Merge Intervals

Problem Statement

Given an array of intervals where intervals[i] = [start_i, end_i], merge all overlapping intervals, and return an array of the non-overlapping intervals that cover all the intervals in the input.

You may return the answer in any order.

Note: Intervals are non-overlapping if they have no common point.

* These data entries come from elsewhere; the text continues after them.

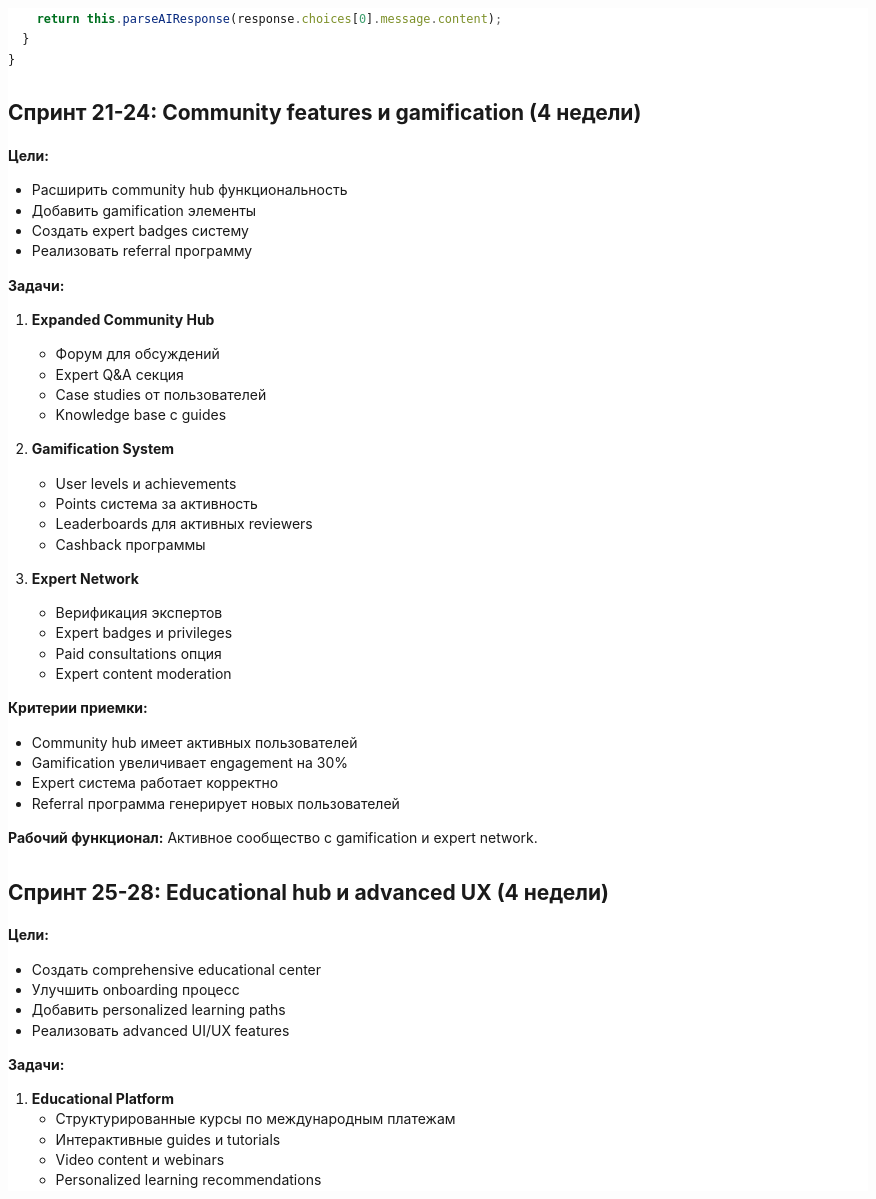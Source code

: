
 ```typescript
    return this.parseAIResponse(response.choices[0].message.content);
  }
}
```

## Спринт 21-24: Community features и gamification (4 недели)

**Цели:**
- Расширить community hub функциональность
- Добавить gamification элементы
- Создать expert badges систему
- Реализовать referral программу

**Задачи:**

1. **Expanded Community Hub**
   - Форум для обсуждений
   - Expert Q&A секция
   - Case studies от пользователей
   - Knowledge base с guides

2. **Gamification System**
   - User levels и achievements
   - Points система за активность
   - Leaderboards для активных reviewers
   - Cashback программы

3. **Expert Network**
   - Верификация экспертов
   - Expert badges и privileges
   - Paid consultations опция
   - Expert content moderation

**Критерии приемки:**
- Community hub имеет активных пользователей
- Gamification увеличивает engagement на 30%
- Expert система работает корректно
- Referral программа генерирует новых пользователей

**Рабочий функционал:** Активное сообщество с gamification и expert network.

## Спринт 25-28: Educational hub и advanced UX (4 недели)

**Цели:**
- Создать comprehensive educational center
- Улучшить onboarding процесс
- Добавить personalized learning paths
- Реализовать advanced UI/UX features

**Задачи:**

1. **Educational Platform**
   - Структурированные курсы по международным платежам
   - Интерактивные guides и tutorials
   - Video content и webinars
   - Personalized learning recommendations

For example, [1, 2] and [3, 4] are non-overlapping, but [1, 2] and [2, 3] are overlapping.

Example 1:

Input: intervals = [[1,3],[1,5],[6,7]]
Output: [[1,5],[6,7]]

Example 2:

Input: intervals = [[1,2],[2,3]]
Output: [[1,3]]

Constraints:

• 1 <= intervals.length <= 1000
• intervals[i].length == 2
• 0 <= start <= end <= 1000

Recommended Time and Space Complexity

Aim for O(n log n) time complexity due to sorting, and O(1) or O(n) space complexity depending on the sorting algorithm implementation.

Hint 1

Sort the intervals based on their start times.

Hint 2

Iterate through the sorted intervals, merging overlapping intervals as you go.

Hint 3

Keep track of the merged intervals in a result list.

Solution

Sorting

def merge(intervals: list[list[int]]) -> list[list[int]]:
    intervals.sort(key=lambda pair: pair[0])
    output = [intervals[0]]

    for start, end in intervals:
        last_end = output[-1][1]

        if start <= last_end:
            output[-1][1] = max(last_end, end)
        else:
            output.append([start, end])
    return output

Time complexity: O(n log n) Space complexity: O(1) or O(n) depending on sorting algorithm implementation.